There is no nice way of firing people, even if you call it rightsizing, downsizing, offshoring or bestshoring. One way or another you are seriously messing with someone's life. There are, broadly, four ways of doing it:

  1. The legal method. The law is an ass. It makes firing far more painful for everyone. The legal way is to give an informal warning, a written warning, a final warning together with rights of appeal to an independent adjuticator at each point, before finally dismissing someone.This is a recipe for conflict: from the first warning onwards you have lost all trust between employer and employee and you are heading to legal conflict and employment tribunals.. Great for lawyers, lousy for human beings.
  2. Stuff their pockets with gold. This is the preferred method of organisations with deep pockets. Banks pass the expense onto customers, local authorities pass the expense onto ratepayers. This is an easy way out which requires little management effort. It privatises the gains and socialises the costs of firing the incompetent.
  3. The Apprentice method. This copies Sir Alan Sugar announcing,"You're fired!"
    In its worst form the message is sent by text by the receivers when the firm is going bankrupt: it is legal in the event of bankruptcy and requires zero management talent or humanity. That is why receivers like the method.
  4. The traditional method. This would be done quietly. A struggling performer would quietly be asked to improve and would get help as required. If improvement was not forthcoming, another informal and private word would be had.Eventually, the individual would be given time to find another job.Because it's done privately, everyone's dignity is kept intact. The individual would apparently choose to leave voluntarily: redundancy costs and unemployment would be avoided to the benefit of employer and employee alike.

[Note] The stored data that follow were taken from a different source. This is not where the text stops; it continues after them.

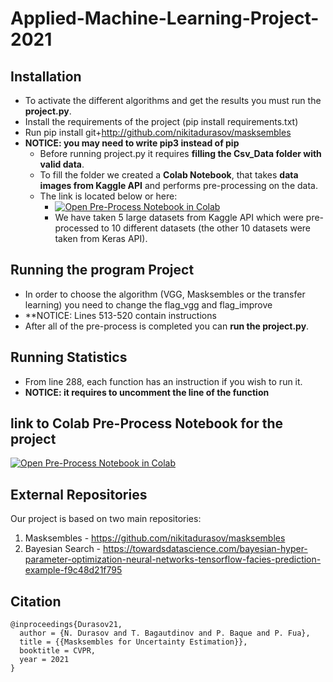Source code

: # Applied-Machine-Learning-Project-2021

## Installation
* To activate the different algorithms and get the results you must run the **project.py**.
* Install the requirements of the project (pip install requirements.txt)
* Run pip install git+http://github.com/nikitadurasov/masksembles
* **NOTICE: you may need to write pip3 instead of pip**
  * Before running project.py it requires **filling the Csv_Data folder with valid data**.
  * To fill the folder we created a **Colab Notebook**, that takes **data images from Kaggle API** and performs pre-processing on the data.
  * The link is located below or here: 
    * [![Open Pre-Process Notebook in Colab](https://colab.research.google.com/assets/colab-badge.svg)](https://colab.research.google.com/drive/157g4Gju2nhtRn-tOSIiTjFrhU8cq8_Sj?usp=sharing)
    * We have taken 5 large datasets from Kaggle API which were pre-processed to 10 different datasets (the other 10 datasets were taken from Keras API). 
 ## Running the program Project  
  * In order to choose the algorithm (VGG, Masksembles or the transfer learning) you need to change the flag_vgg and flag_improve
  *  **NOTICE: Lines 513-520 contain instructions
  * After all of the pre-process is completed you can **run the project.py**.
 ## Running Statistics
 * From line 288, each function has an instruction if you wish to run it. 
 * **NOTICE: it requires to uncomment the line of the function**


## link to Colab Pre-Process Notebook for the project


[![Open Pre-Process Notebook in Colab](https://colab.research.google.com/assets/colab-badge.svg)](https://colab.research.google.com/drive/157g4Gju2nhtRn-tOSIiTjFrhU8cq8_Sj?usp=sharing)

## External Repositories

Our project is based on two main repositories:
1. Masksembles - https://github.com/nikitadurasov/masksembles
2. Bayesian Search - https://towardsdatascience.com/bayesian-hyper-parameter-optimization-neural-networks-tensorflow-facies-prediction-example-f9c48d21f795

## Citation
```
@inproceedings{Durasov21,
  author = {N. Durasov and T. Bagautdinov and P. Baque and P. Fua},
  title = {{Masksembles for Uncertainty Estimation}},
  booktitle = CVPR,
  year = 2021
}
```
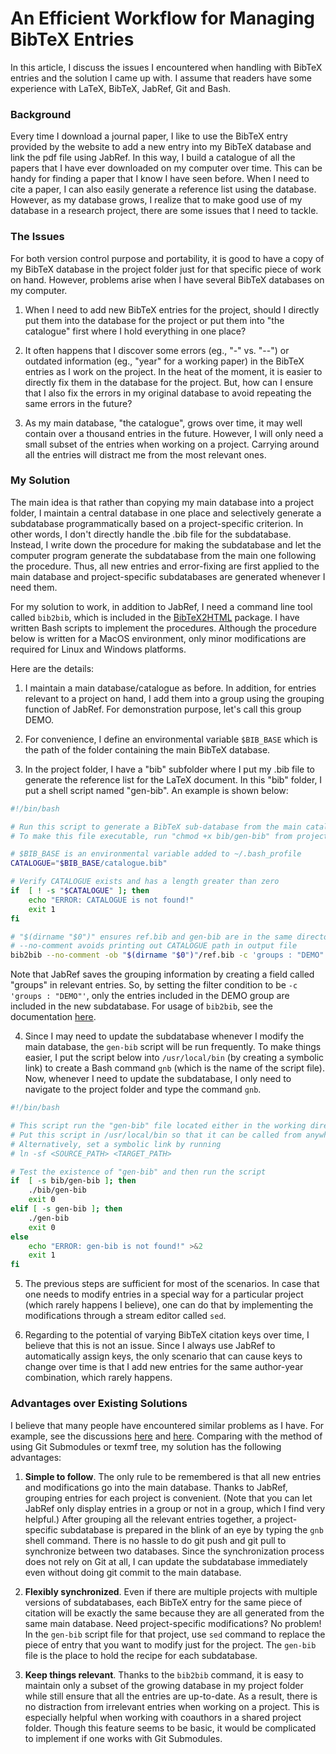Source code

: # An Efficient Workflow for Managing BibTeX Entries  

In this article, I discuss the issues I encountered when handling with BibTeX entries and the solution I came up with.
I assume that readers have some experience with LaTeX, BibTeX, JabRef, Git and Bash.

### Background
Every time I download a journal paper, I like to use the BibTeX entry provided by the website to add a new entry into my BibTeX database and link the pdf file using JabRef.
In this way, I build a catalogue of all the papers that I have ever downloaded on my computer over time.
This can be handy for finding a paper that I know I have seen before.
When I need to cite a paper, I can also easily generate a reference list using the database.
However, as my database grows, I realize that to make good use of my database in a research project, there are some issues that I need to tackle.

### The Issues
For both version control purpose and portability, it is good to have a copy of my BibTeX database in the project folder just for that specific piece of work on hand. However, problems arise when I have several BibTeX databases on my computer.

1. When I need to add new BibTeX entries for the project, should I directly put them into the database for the project or put them into "the catalogue" first where I hold everything in one place?

2. It often happens that I discover some errors (eg., "-" vs. "--") or outdated information (eg., "year" for a working paper) in the BibTeX entries as I work on the project. In the heat of the moment, it is easier to directly fix them in the database for the project. But, how can I ensure that I also fix the errors in my original database to avoid repeating the same errors in the future?

3. As my main database, "the catalogue", grows over time, it may well contain over a thousand entries in the future. However, I will only need a small subset of the entries when working on a project. Carrying around all the entries will distract me from the most relevant ones.

### My Solution
The main idea is that rather than copying my main database into a project folder, I maintain a central database in one place and selectively generate a subdatabase programmatically based on a project-specific criterion. In other words, I don't directly handle the .bib file for the subdatabase. Instead, I write down the procedure for making the subdatabase and let the computer program generate the subdatabase from the main one following the procedure. Thus, all new entries and error-fixing are first applied to the main database and project-specific subdatabases are generated whenever I need them.

For my solution to work, in addition to JabRef, I need a command line tool called `bib2bib`, which is included in the [BibTeX2HTML](https://www.lri.fr/~filliatr/bibtex2html/) package. I have written Bash scripts to implement the procedures. Although the procedure below is written for a MacOS environment, only minor modifications are required for Linux and Windows platforms.

Here are the details:
1. I maintain a main database/catalogue as before. In addition, for entries relevant to a project on hand, I add them into a group using the grouping function of JabRef. For demonstration purpose, let's call this group DEMO.

2. For convenience, I define an environmental variable `$BIB_BASE` which is the path of the folder containing the main BibTeX database.

3. In the project folder, I have a "bib" subfolder where I put my .bib file to generate the reference list for the LaTeX document. In this "bib" folder, I put a shell script named "gen-bib". An example is shown below:
```bash
#!/bin/bash

# Run this script to generate a BibTeX sub-database from the main catalogue using bib2bib based on filter conditions
# To make this file executable, run "chmod +x bib/gen-bib" from project repo

# $BIB_BASE is an environmental variable added to ~/.bash_profile
CATALOGUE="$BIB_BASE/catalogue.bib"

# Verify CATALOGUE exists and has a length greater than zero 
if  [ ! -s "$CATALOGUE" ]; then
    echo "ERROR: CATALOGUE is not found!"
    exit 1
fi

# "$(dirname "$0")" ensures ref.bib and gen-bib are in the same directory
# --no-comment avoids printing out CATALOGUE path in output file
bib2bib --no-comment -ob "$(dirname "$0")"/ref.bib -c 'groups : "DEMO"' "$CATALOGUE"
```

Note that JabRef saves the grouping information by creating a field called "groups" in relevant entries. So, by setting the filter condition to be `-c 'groups : "DEMO"'`, only the entries included in the DEMO group are included in the new subdatabase. For usage of `bib2bib`, see the documentation [here](https://www.lri.fr/~filliatr/bibtex2html/doc/manual.html#sec13).

4. Since I may need to update the subdatabase whenever I modify the main database, the `gen-bib` script will be run frequently. To make things easier, I put the script below into `/usr/local/bin` (by creating a symbolic link) to create a Bash command `gnb` (which is the name of the script file). Now, whenever I need to update the subdatabase, I only need to navigate to the project folder and type the command `gnb`.
```bash
#!/bin/bash

# This script run the "gen-bib" file located either in the working directory or in the "bib" subdirectory
# Put this script in /usr/local/bin so that it can be called from anywhere
# Alternatively, set a symbolic link by running
# ln -sf <SOURCE_PATH> <TARGET_PATH>

# Test the existence of "gen-bib" and then run the script
if  [ -s bib/gen-bib ]; then
    ./bib/gen-bib
    exit 0
elif [ -s gen-bib ]; then
    ./gen-bib
    exit 0
else
    echo "ERROR: gen-bib is not found!" >&2
    exit 1
fi
```

5. The previous steps are sufficient for most of the scenarios. In case that one needs to modify entries in a special way for a particular project (which rarely happens I believe), one can do that by implementing the modifications through a stream editor called `sed`.

6. Regarding to the potential of varying BibTeX citation keys over time, I believe that this is not an issue. Since I always use JabRef to automatically assign keys, the only scenario that can cause keys to change over time is that I add new entries for the same author-year combination, which rarely happens.

### Advantages over Existing Solutions

I believe that many people have encountered similar problems as I have. For example, see the discussions [here](https://tex.stackexchange.com/questions/297075/latex-git-bibliography) and [here](http://andrius.velykis.lt/2012/06/master-bibtex-file-git-submodules/). Comparing with the method of using Git Submodules or texmf tree, my solution has the following advantages:

1. **Simple to follow**. The only rule to be remembered is that all new entries and modifications go into the main database. Thanks to JabRef, grouping entries for each project is convenient. (Note that you can let JabRef only display entries in a group or not in a group, which I find very helpful.) After grouping all the relevant entries together, a project-specific subdatabase is prepared in the blink of an eye by typing the `gnb` shell command.  There is no hassle to do git push and git pull to synchronize between two databases. Since the synchronization process does not rely on Git at all, I can update the subdatabase immediately even without doing git commit to the main database.

2. **Flexibly synchronized**. Even if there are multiple projects with multiple versions of subdatabases, each BibTeX entry for the same piece of citation will be exactly the same because they are all generated from the same main database. Need project-specific modifications? No problem! In the `gen-bib` script file for that project, use `sed` command to replace the piece of entry that you want to modify just for the project. The `gen-bib` file is the place to hold the recipe for each subdatabase.

3. **Keep things relevant**. Thanks to the `bib2bib` command, it is easy to maintain only a subset of the growing database in my project folder while still ensure that all the entries are up-to-date. As a result, there is no distraction from irrelevant entries when working on a project. This is especially helpful when working with coauthors in a shared project folder. Though this feature seems to be basic, it would be complicated to implement if one works with Git Submodules.
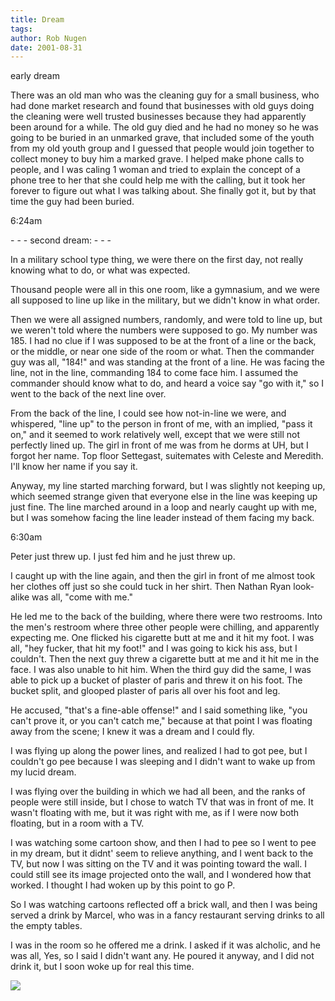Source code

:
 ```yaml
---
title: Dream
tags: 
author: Rob Nugen
date: 2001-08-31
---
```


<p class=date>early dream</p>

<p class=dream>There was an old man who was the cleaning guy for a small business, who had done market research and found that businesses with old guys doing the cleaning were well trusted businesses because they had apparently been around for a while.  The old guy died and he had no money so he was going to be buried in an unmarked grave, that included some of the youth from my old youth group and I guessed that people would join together to collect money to buy him a marked grave.   I helped make phone calls to people, and I was caling 1 woman and tried to explain the concept of a phone tree to her that she could help me with the calling, but it took her forever to figure out what I was talking about.  She finally got it, but by that time the guy had been buried.</p>

<p class=date>6:24am</p>

<p>- - - second dream:  - - -</p>

<p class=dream>In a military school type thing, we were there on the first day, not really knowing what to do, or what was expected.</p>

<p class=dream>Thousand people were all in this one room, like a gymnasium, and we were all supposed to line up like in the military, but we didn't know in what order.</p>

<p class=dream>Then we were all assigned numbers, randomly, and were told to line up, but we weren't told where the numbers were supposed to go.  My number was 185.  I had no clue if I was supposed to be at the front of a line or the back, or the middle, or near one side of the room or what.  Then the commander guy was all, "184!" and was standing at the front of a line.  He was facing the line, not in the line, commanding 184 to come face him.  I assumed the commander should know what to do, and heard a voice say "go with it," so I went to the back of the next line over.</p>

<p class=dream>From the back of the line, I could see how not-in-line we were, and whispered, "line up" to the person in front of me, with an implied, "pass it on,"  and it seemed to work relatively well, except that we were still not perfectly lined up.  The girl in front of me was from he dorms at UH, but I forgot her name.  Top floor Settegast, suitemates with Celeste and Meredith.  I'll know her name if you say it.</p>

<p class=dream>Anyway, my line started marching forward, but I was slightly not keeping up, which seemed strange given that everyone else in the line was keeping up just fine.  The line marched around in a loop and nearly caught up with me, but I was somehow facing the line leader instead of them facing my back.</p>

<p class=date>6:30am</p>

<p>Peter just threw up.  I just fed him and he just threw up.</p>

<p class=dream>I caught up with the line again, and  then the girl in front of me almost took her clothes off just so she could tuck in her shirt.  Then Nathan Ryan look-alike was all, "come with me."</p>

<p class=dream>He led me to the back of the building, where there were two restrooms.  Into the men's restroom where three other people were chilling, and apparently expecting me.  One flicked his cigarette butt at me and it hit my foot.  I  was all, "hey fucker, that hit my foot!"  and I was going to kick his ass, but I couldn't.  Then the next guy threw a cigarette butt at me and it hit me in the face.  I was also unable to hit him.  When the third guy did the same, I was able to pick up a bucket of plaster of paris and threw it on his foot.  The bucket split, and glooped plaster of paris all over his foot and leg.</p>

<p class=dream>He accused, "that's a fine-able offense!" and I said something like, "you can't prove it, or you can't catch me," because at that point I was floating away from the scene; I knew it was a dream and I could fly.</p>

<p class=dream>I was flying up along the power lines, and realized I had to got pee, but I couldn't go pee because I was sleeping and I didn't want to wake up from my lucid dream.</p>

<p class=dream>I was flying over the building in which we had all been, and the ranks of people were still inside, but I chose to watch TV that was in front of me.  It wasn't floating with me, but it was right with me, as if I were now both floating, but in a room with a TV.</p>

<p class=dream>I was watching some cartoon show, and then I had to pee so I went to pee in my dream, but it didnt' seem to relieve anything, and I went back to the TV, but now I was sitting on the TV and it was pointing toward the wall.  I could still see its image projected onto the wall, and I wondered how that worked.  I thought I had woken up by this point to go P.</p>

<p class=dream>So I was watching cartoons reflected off a brick wall, and then I was being served a drink by Marcel, who was in a fancy restaurant serving drinks to all the empty tables.</p>

<p class=dream>I was in the room so he offered me a drink.  I asked if it was alcholic, and he was all, Yes, so I said I didn't want any.  He poured it anyway, and I did not drink it, but I soon woke up for real this time.</p>

<p><img src="/images/rob/wL-ROB.gif"/></p>
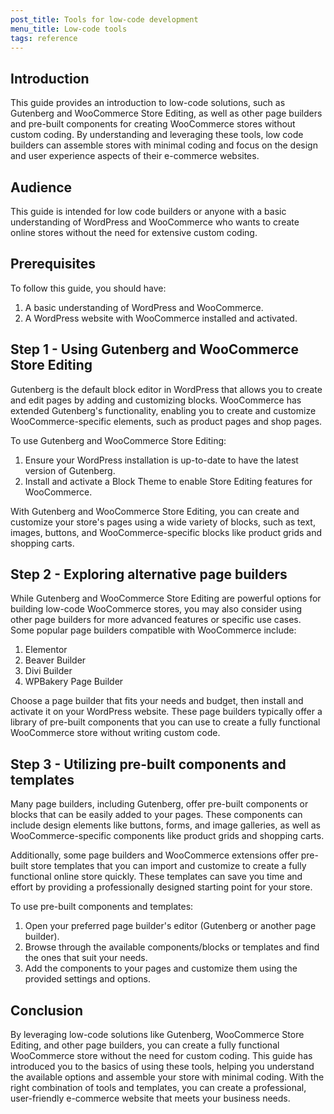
 ```yaml
---
post_title: Tools for low-code development
menu_title: Low-code tools
tags: reference
---
```


## Introduction

This guide provides an introduction to low-code solutions, such as Gutenberg and WooCommerce Store Editing, as well as other page builders and pre-built components for creating WooCommerce stores without custom coding. By understanding and leveraging these tools, low code builders can assemble stores with minimal coding and focus on the design and user experience aspects of their e-commerce websites.

## Audience

This guide is intended for low code builders or anyone with a basic understanding of WordPress and WooCommerce who wants to create online stores without the need for extensive custom coding.

## Prerequisites

To follow this guide, you should have:

1. A basic understanding of WordPress and WooCommerce.
2. A WordPress website with WooCommerce installed and activated.

## Step 1 - Using Gutenberg and WooCommerce Store Editing

Gutenberg is the default block editor in WordPress that allows you to create and edit pages by adding and customizing blocks. WooCommerce has extended Gutenberg's functionality, enabling you to create and customize WooCommerce-specific elements, such as product pages and shop pages.

To use Gutenberg and WooCommerce Store Editing:

1. Ensure your WordPress installation is up-to-date to have the latest version of Gutenberg.
2. Install and activate a Block Theme to enable Store Editing features for WooCommerce.

With Gutenberg and WooCommerce Store Editing, you can create and customize your store's pages using a wide variety of blocks, such as text, images, buttons, and WooCommerce-specific blocks like product grids and shopping carts.

## Step 2 - Exploring alternative page builders

While Gutenberg and WooCommerce Store Editing are powerful options for building low-code WooCommerce stores, you may also consider using other page builders for more advanced features or specific use cases. Some popular page builders compatible with WooCommerce include:

1. Elementor
2. Beaver Builder
3. Divi Builder
4. WPBakery Page Builder

Choose a page builder that fits your needs and budget, then install and activate it on your WordPress website. These page builders typically offer a library of pre-built components that you can use to create a fully functional WooCommerce store without writing custom code.

## Step 3 - Utilizing pre-built components and templates

Many page builders, including Gutenberg, offer pre-built components or blocks that can be easily added to your pages. These components can include design elements like buttons, forms, and image galleries, as well as WooCommerce-specific components like product grids and shopping carts.

Additionally, some page builders and WooCommerce extensions offer pre-built store templates that you can import and customize to create a fully functional online store quickly. These templates can save you time and effort by providing a professionally designed starting point for your store.

To use pre-built components and templates:

1. Open your preferred page builder's editor (Gutenberg or another page builder).
2. Browse through the available components/blocks or templates and find the ones that suit your needs.
3. Add the components to your pages and customize them using the provided settings and options.

## Conclusion

By leveraging low-code solutions like Gutenberg, WooCommerce Store Editing, and other page builders, you can create a fully functional WooCommerce store without the need for custom coding. This guide has introduced you to the basics of using these tools, helping you understand the available options and assemble your store with minimal coding. With the right combination of tools and templates, you can create a professional, user-friendly e-commerce website that meets your business needs.
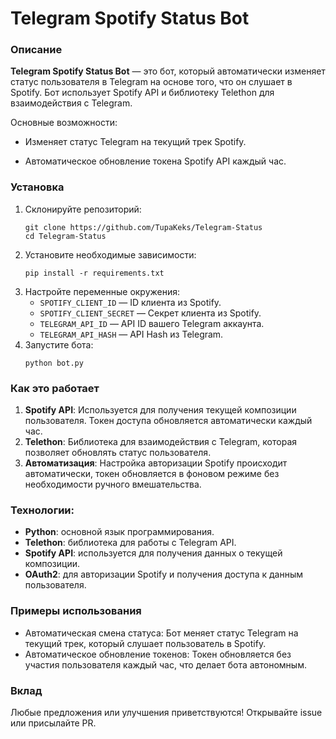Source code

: # Telegram Spotify Status Bot
### **Описание**
**Telegram Spotify Status Bot** — это бот, который автоматически изменяет статус пользователя в Telegram на основе того, что он слушает в Spotify. Бот использует Spotify API и библиотеку Telethon для взаимодействия с Telegram.

Основные возможности:
- Изменяет статус Telegram на текущий трек Spotify.
* Автоматическое обновление токена Spotify API каждый час.

### Установка
1. Склонируйте репозиторий:
   ```
   git clone https://github.com/TupaKeks/Telegram-Status
   cd Telegram-Status
   ```
2. Установите необходимые зависимости:
   ```
   pip install -r requirements.txt
   ```
3. Настройте переменные окружения:
   - `SPOTIFY_CLIENT_ID` — ID клиента из Spotify.
   - `SPOTIFY_CLIENT_SECRET` — Секрет клиента из Spotify.
   - `TELEGRAM_API_ID` — API ID вашего Telegram аккаунта.
   - `TELEGRAM_API_HASH` — API Hash из Telegram.
4. Запустите бота:
   ```
   python bot.py
   ```

### Как это работает
1. **Spotify API**: Используется для получения текущей композиции пользователя. Токен доступа обновляется автоматически каждый час.
2. **Telethon**: Библиотека для взаимодействия с Telegram, которая позволяет обновлять статус пользователя.
3. **Автоматизация**: Настройка авторизации Spotify происходит автоматически, токен обновляется в фоновом режиме без необходимости ручного вмешательства.

### Технологии:
  - **Python**: основной язык программирования.
  - **Telethon**: библиотека для работы с Telegram API.
  - **Spotify API**: используется для получения данных о текущей композиции.
  - **OAuth2**: для авторизации Spotify и получения доступа к данным пользователя.

### Примеры использования
  - Автоматическая смена статуса: Бот меняет статус Telegram на текущий трек, который слушает пользователь в Spotify.
  - Автоматическое обновление токенов: Токен обновляется без участия пользователя каждый час, что делает бота автономным.

### Вклад
Любые предложения или улучшения приветствуются! Открывайте issue или присылайте PR.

The majority of managers cannot stuff gold into people's pockets, you cannot go bankrupt and the traditional method is illegal. So you are left with the legal method, which causes pain to everyone. If you have to fire someone the principles to remember are:
  • Keep it legal, and document everything.
  • Try to maintain the dignity and respect of the person leaving: because they are human and deserve to be treated well, and because they are less likely to sue if they are well treated.
  • Hold your nerve: ultimately, the survival of the organisation is more important than the survival of an individual.
  • Look after the survivors: after firings or redundancies, morale is low. Provide reassurance and hope -- show that the future will be better than the past.